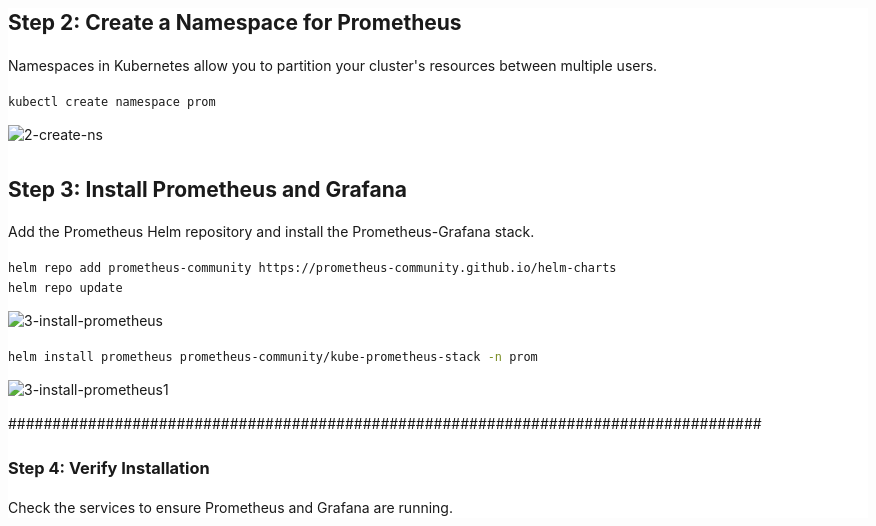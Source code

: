 


## Step 2: Create a Namespace for Prometheus

Namespaces in Kubernetes allow you to partition your cluster's resources between multiple users.

```bash
kubectl create namespace prom
```




![2-create-ns](https://github.com/user-attachments/assets/251ec836-73e2-4849-af6f-1ffdd0081963)










## Step 3: Install Prometheus and Grafana

Add the Prometheus Helm repository and install the Prometheus-Grafana stack.

```bash
helm repo add prometheus-community https://prometheus-community.github.io/helm-charts
helm repo update
```




![3-install-prometheus](https://github.com/user-attachments/assets/184185ac-5155-4f9b-8793-3ac14a69dc15)










```bash
helm install prometheus prometheus-community/kube-prometheus-stack -n prom
```









![3-install-prometheus1](https://github.com/user-attachments/assets/956d75ec-e609-4d78-9d55-fd4e609f0f48)

#####################################################################################



### Step 4: Verify Installation

Check the services to ensure Prometheus and Grafana are running.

※ ※ ※

__How to complete this task__
Give the count of lines in the listing that hold the word "Step", and nothing else.

__Result of this task__
3